Of the other four (which I’ve highlighted in red), Akibiyori (Late Autumn) actually means “fine autumn weather”; Samma no aji (An Autumn Afternoon) means “the taste of Pacific saury” (a fish that is commonly served broiled in Japanese drinking places); Bakushū (Early Summer) means “wheat harvest”; and Kohayakawa-ke no aki (The End of Summer) means “the autumn of the Kohayakawa family”.
I imagine that whoever gave the films their English titles realized that “the taste of Pacific saury”—though immensely evocative to the Japanese—would be meaningless to a Western audience. However, it’s just as doubtful that “the flavor of green tea of rice” would conjure up for a non-Japanese Ozu’s intended sense of taking pleasure in simple, everyday things. Perhaps the goal was that the English titles convey the elegiac mood of Ozu’s later films.

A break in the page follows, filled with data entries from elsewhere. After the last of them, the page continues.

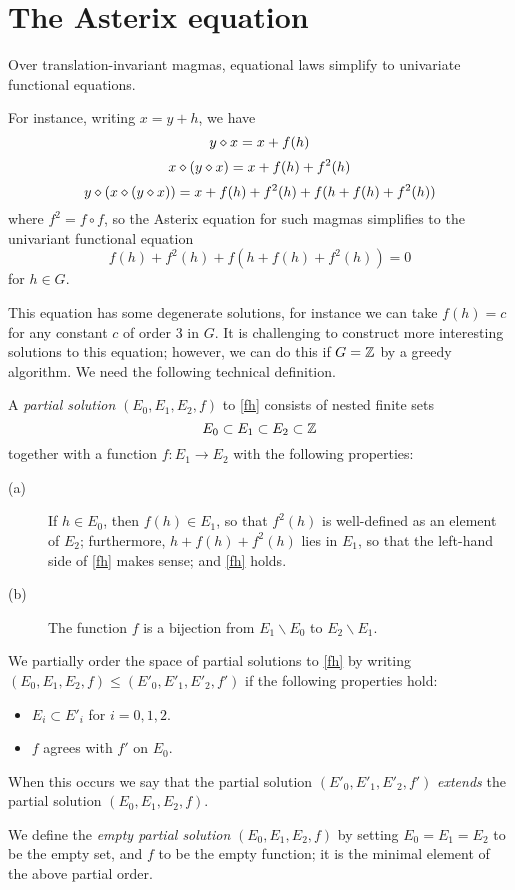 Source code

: \section{The Asterix equation}\label{asterix-section}

Over translation-invariant magmas, equational laws simplify to univariate functional equations.

For instance, writing $x = y+h$, we have
$$ y \diamond x = x + f(h)$$
$$ x \diamond (y \diamond x) = x + f(h) + f^2(h)$$
$$ y \diamond (x \diamond (y \diamond x)) = x + f(h) + f^2(h) + f( h + f(h) + f^2(h) )$$
where $f^2 = f \circ f$, so the Asterix equation for such magmas simplifies to the univariant functional equation
\begin{equation}\label{fh}
   f(h) + f^2(h) + f( h + f(h) + f^2(h) ) = 0
\end{equation}
for $h \in G$.

This equation has some degenerate solutions, for instance we can take $f(h) = c$ for any constant $c$ of order $3$ in $G$.  It is challenging to construct more interesting solutions to this equation; however, we can do this if $G=\mathbb{Z}$ by a greedy algorithm.  We need the following technical definition.

\begin{definition}\label{partial-solution}  A \emph{partial solution} $(E_0, E_1, E_2, f)$ to \eqref{fh} consists of nested finite sets
$$ E_0 \subset E_1 \subset E_2 \subset \mathbb{Z}$$ together with a function $f: E_1 \to E_2$ with the following properties:
\begin{description}
  \item[(a)] If $h \in E_0$, then $f(h) \in E_1$, so that $f^2(h)$ is well-defined as an element of $E_2$; furthermore, $h + f(h) + f^2(h)$ lies in $E_1$, so that the left-hand side of \eqref{fh} makes sense; and \eqref{fh} holds.
  \item[(b)] The function $f$ is a bijection from $E_1 \backslash E_0$ to $E_2 \backslash E_1$.
\end{description}

We partially order the space of partial solutions to \eqref{fh} by writing $(E_0, E_1, E_2, f) \leq (E'_0, E'_1, E'_2, f')$ if the following properties hold:
\begin{itemize}
  \item $E_i \subset E'_i$ for $i=0,1,2$.
  \item $f$ agrees with $f'$ on $E_0$.
\end{itemize}
When this occurs we say that the partial solution $(E'_0, E'_1, E'_2, f')$ \emph{extends} the partial solution $(E_0, E_1, E_2, f)$.

We define the \emph{empty partial solution} $(E_0,E_1,E_2,f)$ by setting $E_0=E_1=E_2$ to be the empty set, and $f$ to be the empty function; it is the minimal element of the above partial order.
\end{definition}



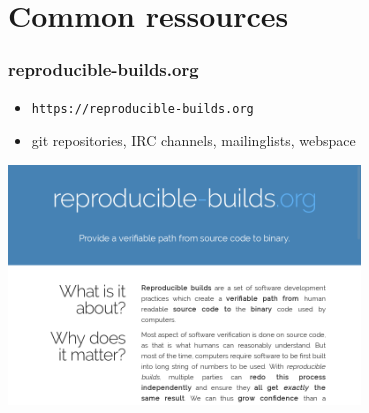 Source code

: \documentclass[14pt]{beamer}
\begin{document}
\section{Common ressources}

\begin{frame}
 \frametitle{reproducible-builds.org}

 \begin{itemize}
  \item \texttt{https://reproducible-builds.org}
  \item git repositories, IRC channels, mailinglists, webspace
 \end{itemize}
 \begin{center}
 \includegraphics[width=0.7\textwidth]{images/rbwww1.png}
 \end{center}
\end{frame}
\end{document}

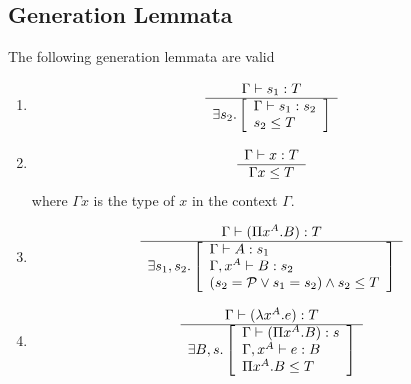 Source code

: \subsection{Generation Lemmata}



\begin{theorem}
    \label{GenerationLemma}
    The following generation lemmata are valid
    \begin{enumerate}
    \item
        $$
        \begin{array}{c} 
            \Gamma \vdash s_1 : T
         \\ \hline 
            \exists
                s_2.
                \left[
                \begin{array}{l}
                    \Gamma \vdash s_1: s_2
                    \\
                    s_2 \le T
                \end{array}
                \right]
        \end{array}
        $$

    \item
        $$
        \begin{array}{c} 
            \Gamma \vdash x : T
         \\ \hline 
            \Gamma x \le T
        \end{array}
        $$
        where $\Gamma x$ is the type of $x$ in the context $\Gamma$.

    \item %
        $$
        \begin{array}{c} 
            \Gamma \vdash (\Pi x^A. B) : T
         \\ \hline 
            \exists
                s_1, s_2.
                \left[
                \begin{array}{l}
                    \Gamma \vdash A: s_1
                    \\
                    \Gamma, x^A \vdash B: s_2
                    \\
                    (s_2 = {\cal P} \lor s_1 = s_2) \land s_2 \le T
                \end{array}
                \right]
        \end{array}
        $$

    \item %
        $$
        \begin{array}{c} 
            \Gamma \vdash (\lambda x^A. e) : T
         \\ \hline 
            \exists
                B, s.
                \left[
                \begin{array}{l}
                    \Gamma \vdash (\Pi x^A. B): s
                    \\
                    \Gamma, x^A \vdash e: B
                    \\
                    \Pi x^A.B \le T
                \end{array}
                \right]
        \end{array}
        $$


\end{enumerate}
\end{theorem}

Ozu’s career spanned the period in Japanese history that most interests me, the Thirties through the Fifties: the rise of Japanese militarism, the catastrophe of the Pacific War, and the post-war reconstruction. The first DVD box set should arrive within the next few days. Though seeing the sound films without subtitles will present a formidable challenge to my Japanese listening skills, I’m looking forward to immersing myself in Ozu’s world over the next few months.
(In his post on There Was a Father, which alerted me to the Ozu retrospective, Kerim admits to loving the film yet being “troubled by its moral ambiguity”:
In a very real sense the film’s power comes from its moral ambiguity. After the fact, such ambiguity itself in face of the horrors of Japanese wartime aggression (something which Japanese have yet to come to terms with) seems inappropriate, but it certainly makes for a powerful movie. Nor do I think anyone would compare Ozu to Leni Riefenstahl.
Though it’s been a few years since I saw There Was a Father, I don’t recall being struck by any sense of moral ambiguity. I do remember that not long after I saw the film I read—and could not disagree with—Donald Richie’s assessment that “this is one of Ozu’s most perfect films”. Needless to say, there’s lots I could write on the subject of Ozu and fascism, but I’d prefer to save those thoughts for another essay.)